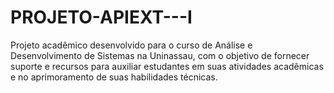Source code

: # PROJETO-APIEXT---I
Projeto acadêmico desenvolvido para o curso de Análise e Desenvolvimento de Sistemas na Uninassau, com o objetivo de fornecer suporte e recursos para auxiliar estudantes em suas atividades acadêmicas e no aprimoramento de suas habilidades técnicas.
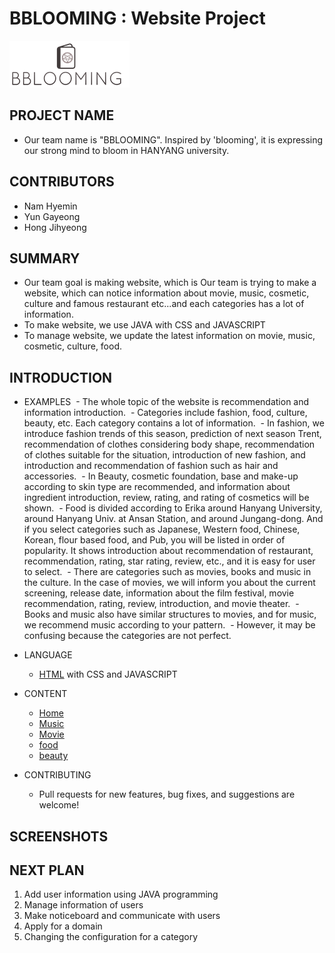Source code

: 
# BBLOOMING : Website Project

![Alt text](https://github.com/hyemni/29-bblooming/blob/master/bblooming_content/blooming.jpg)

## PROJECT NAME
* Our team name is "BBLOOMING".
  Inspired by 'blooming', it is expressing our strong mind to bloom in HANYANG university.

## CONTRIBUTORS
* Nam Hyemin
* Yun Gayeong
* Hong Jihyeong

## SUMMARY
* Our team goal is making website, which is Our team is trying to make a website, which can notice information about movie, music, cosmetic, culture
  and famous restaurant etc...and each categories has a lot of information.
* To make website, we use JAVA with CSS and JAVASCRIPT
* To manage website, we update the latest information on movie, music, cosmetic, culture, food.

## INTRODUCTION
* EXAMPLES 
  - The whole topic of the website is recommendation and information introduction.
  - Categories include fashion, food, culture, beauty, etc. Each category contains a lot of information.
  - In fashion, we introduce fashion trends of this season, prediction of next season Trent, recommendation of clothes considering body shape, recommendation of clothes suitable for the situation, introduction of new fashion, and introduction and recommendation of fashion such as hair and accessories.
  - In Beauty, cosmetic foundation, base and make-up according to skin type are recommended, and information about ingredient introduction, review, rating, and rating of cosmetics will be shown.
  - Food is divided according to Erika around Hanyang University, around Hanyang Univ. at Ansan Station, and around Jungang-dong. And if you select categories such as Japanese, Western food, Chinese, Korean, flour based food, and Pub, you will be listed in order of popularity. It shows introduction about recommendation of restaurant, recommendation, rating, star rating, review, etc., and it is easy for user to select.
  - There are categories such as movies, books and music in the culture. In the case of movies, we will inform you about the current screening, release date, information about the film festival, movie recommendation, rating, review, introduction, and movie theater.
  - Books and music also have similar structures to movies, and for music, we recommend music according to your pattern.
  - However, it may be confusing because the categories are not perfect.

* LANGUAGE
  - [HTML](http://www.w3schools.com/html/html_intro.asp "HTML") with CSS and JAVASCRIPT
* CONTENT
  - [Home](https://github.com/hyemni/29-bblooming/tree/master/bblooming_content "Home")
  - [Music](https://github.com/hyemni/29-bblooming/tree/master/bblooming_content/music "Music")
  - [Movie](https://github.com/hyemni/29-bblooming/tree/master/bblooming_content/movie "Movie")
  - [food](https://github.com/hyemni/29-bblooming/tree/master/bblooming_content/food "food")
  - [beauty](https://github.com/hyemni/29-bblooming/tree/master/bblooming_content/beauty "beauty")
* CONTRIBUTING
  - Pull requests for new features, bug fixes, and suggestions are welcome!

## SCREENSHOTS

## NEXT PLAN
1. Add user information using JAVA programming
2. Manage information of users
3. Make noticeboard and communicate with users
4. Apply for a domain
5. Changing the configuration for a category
--
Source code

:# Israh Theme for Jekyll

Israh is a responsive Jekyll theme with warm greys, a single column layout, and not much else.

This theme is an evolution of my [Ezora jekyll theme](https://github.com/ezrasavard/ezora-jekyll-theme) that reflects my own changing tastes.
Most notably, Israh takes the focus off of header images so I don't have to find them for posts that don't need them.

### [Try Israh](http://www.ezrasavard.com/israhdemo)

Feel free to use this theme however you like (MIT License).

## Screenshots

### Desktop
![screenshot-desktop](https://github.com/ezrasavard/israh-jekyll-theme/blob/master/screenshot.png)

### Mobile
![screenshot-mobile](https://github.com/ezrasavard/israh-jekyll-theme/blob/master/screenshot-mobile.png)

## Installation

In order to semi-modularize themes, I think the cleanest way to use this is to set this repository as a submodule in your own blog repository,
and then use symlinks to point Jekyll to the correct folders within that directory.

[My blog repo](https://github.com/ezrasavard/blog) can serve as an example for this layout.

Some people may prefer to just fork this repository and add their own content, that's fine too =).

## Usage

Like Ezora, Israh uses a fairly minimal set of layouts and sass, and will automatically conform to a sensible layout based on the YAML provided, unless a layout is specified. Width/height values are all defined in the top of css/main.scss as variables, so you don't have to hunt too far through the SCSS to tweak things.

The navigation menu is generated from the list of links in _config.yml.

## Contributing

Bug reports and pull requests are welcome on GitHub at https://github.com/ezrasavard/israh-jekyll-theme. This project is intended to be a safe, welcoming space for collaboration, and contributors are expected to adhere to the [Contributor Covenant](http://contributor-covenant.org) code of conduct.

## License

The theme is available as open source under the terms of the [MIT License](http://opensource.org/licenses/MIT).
==
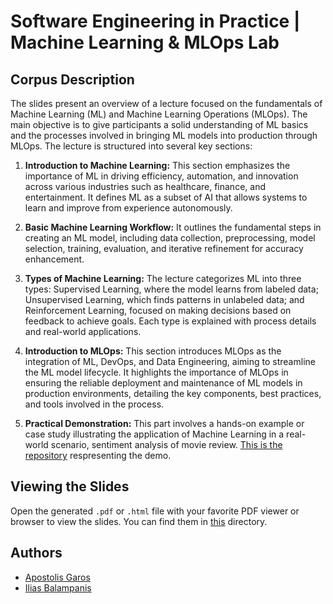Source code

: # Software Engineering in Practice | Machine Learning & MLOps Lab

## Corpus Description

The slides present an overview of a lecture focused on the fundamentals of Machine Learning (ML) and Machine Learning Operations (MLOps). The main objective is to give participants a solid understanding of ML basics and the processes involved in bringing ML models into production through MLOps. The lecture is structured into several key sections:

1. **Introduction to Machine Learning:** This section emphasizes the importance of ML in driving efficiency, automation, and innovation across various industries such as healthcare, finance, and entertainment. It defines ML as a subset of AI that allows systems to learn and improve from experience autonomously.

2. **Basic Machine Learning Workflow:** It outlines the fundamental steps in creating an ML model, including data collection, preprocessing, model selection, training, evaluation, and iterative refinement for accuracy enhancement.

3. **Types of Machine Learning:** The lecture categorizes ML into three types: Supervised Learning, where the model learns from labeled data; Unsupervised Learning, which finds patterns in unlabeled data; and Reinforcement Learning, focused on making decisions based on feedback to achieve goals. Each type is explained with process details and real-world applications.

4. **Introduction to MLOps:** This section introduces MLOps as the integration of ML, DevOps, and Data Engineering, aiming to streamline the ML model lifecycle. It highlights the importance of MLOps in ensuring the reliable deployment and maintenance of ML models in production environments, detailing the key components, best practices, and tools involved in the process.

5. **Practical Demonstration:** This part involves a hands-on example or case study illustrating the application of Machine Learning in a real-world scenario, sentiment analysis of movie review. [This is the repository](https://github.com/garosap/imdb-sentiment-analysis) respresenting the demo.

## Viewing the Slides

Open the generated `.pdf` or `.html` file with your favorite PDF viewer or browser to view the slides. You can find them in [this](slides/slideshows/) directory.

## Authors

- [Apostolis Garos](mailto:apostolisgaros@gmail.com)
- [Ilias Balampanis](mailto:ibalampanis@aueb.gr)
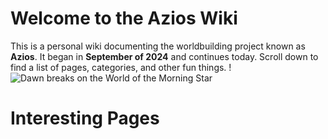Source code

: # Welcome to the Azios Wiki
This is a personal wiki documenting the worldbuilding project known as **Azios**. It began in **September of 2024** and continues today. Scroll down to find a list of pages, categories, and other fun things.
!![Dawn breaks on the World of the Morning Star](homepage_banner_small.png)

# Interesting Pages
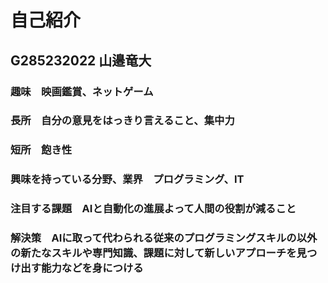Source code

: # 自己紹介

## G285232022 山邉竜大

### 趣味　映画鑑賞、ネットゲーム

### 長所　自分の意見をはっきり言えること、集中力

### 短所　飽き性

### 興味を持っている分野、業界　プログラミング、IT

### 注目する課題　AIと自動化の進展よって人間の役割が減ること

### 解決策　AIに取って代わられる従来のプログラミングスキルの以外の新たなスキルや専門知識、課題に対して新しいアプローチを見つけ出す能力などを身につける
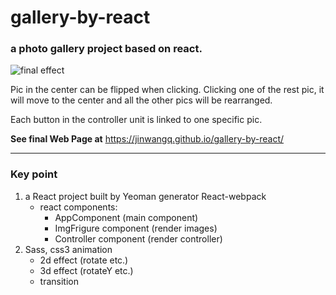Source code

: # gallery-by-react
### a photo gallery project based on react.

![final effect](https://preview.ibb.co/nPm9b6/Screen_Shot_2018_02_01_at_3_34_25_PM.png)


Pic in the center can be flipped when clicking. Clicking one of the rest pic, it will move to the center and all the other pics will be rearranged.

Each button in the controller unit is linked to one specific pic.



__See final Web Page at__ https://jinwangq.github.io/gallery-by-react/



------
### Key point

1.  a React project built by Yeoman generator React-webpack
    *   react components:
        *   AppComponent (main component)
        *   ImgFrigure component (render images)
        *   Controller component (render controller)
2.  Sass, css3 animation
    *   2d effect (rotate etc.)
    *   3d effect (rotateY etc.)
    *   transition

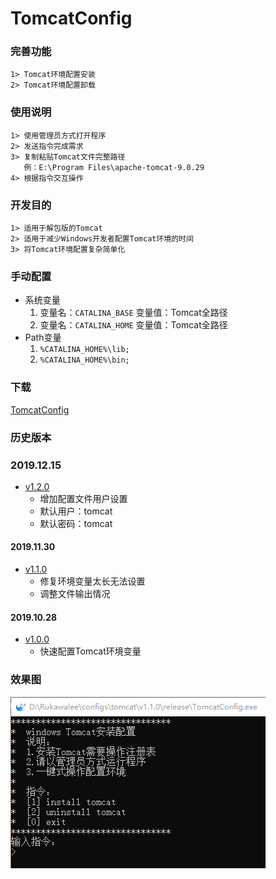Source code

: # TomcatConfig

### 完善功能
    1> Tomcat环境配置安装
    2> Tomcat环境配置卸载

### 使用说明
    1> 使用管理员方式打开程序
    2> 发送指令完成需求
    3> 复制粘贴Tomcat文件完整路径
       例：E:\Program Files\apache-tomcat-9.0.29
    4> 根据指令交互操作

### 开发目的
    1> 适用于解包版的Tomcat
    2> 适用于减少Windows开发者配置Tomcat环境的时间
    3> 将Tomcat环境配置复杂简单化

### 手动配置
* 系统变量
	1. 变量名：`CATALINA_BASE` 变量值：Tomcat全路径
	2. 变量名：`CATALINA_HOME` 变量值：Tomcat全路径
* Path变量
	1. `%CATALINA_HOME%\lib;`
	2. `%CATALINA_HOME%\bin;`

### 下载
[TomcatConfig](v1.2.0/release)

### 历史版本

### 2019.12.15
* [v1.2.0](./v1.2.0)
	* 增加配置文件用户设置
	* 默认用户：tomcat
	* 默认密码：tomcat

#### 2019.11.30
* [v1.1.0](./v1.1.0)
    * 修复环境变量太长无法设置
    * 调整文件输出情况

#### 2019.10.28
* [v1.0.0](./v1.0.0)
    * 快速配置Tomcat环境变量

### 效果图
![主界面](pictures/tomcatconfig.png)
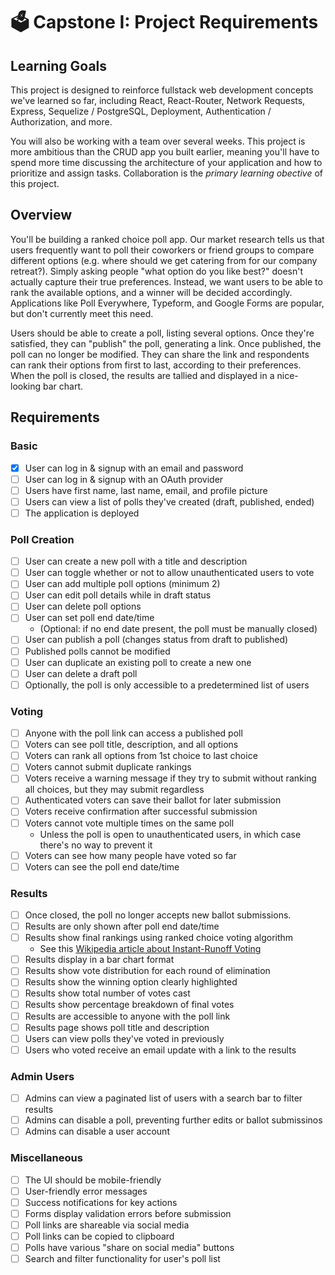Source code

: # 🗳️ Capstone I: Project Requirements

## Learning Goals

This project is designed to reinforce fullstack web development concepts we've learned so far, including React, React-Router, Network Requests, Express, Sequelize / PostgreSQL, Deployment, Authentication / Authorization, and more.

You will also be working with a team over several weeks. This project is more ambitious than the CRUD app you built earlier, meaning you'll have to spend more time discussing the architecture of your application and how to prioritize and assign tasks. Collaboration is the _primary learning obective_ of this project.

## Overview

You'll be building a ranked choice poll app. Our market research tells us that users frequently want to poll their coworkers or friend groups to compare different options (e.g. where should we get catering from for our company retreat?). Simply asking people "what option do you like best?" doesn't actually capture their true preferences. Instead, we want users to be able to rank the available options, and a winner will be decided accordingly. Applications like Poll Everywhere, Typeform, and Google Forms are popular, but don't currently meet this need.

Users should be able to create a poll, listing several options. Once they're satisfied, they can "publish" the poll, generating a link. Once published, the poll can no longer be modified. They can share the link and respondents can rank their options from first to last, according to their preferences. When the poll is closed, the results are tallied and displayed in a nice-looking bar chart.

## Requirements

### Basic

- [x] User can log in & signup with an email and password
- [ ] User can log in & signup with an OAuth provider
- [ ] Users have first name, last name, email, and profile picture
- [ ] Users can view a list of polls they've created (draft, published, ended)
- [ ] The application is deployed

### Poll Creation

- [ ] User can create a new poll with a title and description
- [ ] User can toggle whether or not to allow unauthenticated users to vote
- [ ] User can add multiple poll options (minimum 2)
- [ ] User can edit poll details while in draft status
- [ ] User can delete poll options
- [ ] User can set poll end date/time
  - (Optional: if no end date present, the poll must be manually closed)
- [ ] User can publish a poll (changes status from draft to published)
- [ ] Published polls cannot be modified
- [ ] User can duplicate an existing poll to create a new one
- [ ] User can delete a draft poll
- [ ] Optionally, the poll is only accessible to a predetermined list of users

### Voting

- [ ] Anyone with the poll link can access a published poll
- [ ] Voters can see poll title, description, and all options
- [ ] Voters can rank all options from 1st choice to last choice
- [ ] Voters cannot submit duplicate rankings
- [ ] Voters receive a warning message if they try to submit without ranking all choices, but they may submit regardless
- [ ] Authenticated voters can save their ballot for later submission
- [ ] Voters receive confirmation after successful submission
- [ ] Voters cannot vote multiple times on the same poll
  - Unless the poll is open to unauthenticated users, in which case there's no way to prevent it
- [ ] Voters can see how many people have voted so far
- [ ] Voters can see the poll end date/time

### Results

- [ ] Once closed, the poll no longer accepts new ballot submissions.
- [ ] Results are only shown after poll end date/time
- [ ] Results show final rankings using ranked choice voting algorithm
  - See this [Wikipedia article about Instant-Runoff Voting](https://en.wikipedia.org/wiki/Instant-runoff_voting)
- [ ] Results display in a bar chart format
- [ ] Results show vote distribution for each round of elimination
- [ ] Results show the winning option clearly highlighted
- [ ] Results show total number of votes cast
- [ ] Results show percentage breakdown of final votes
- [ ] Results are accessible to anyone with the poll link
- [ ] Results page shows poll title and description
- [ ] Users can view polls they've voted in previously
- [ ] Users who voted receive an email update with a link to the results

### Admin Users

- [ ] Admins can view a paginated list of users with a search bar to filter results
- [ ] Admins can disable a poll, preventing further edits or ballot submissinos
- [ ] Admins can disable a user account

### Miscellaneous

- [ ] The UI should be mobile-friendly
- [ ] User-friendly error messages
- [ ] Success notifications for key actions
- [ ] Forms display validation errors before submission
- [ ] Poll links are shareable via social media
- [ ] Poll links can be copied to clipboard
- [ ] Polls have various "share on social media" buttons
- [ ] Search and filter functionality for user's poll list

*WHAT THE EXERCISE ASKS*. Throughout the material above, find lines holding the word "only", then copy them.

*THE ANSWER*.
- [ ] Optionally, the poll is only accessible to a predetermined list of users
- [ ] Results are only shown after poll end date/time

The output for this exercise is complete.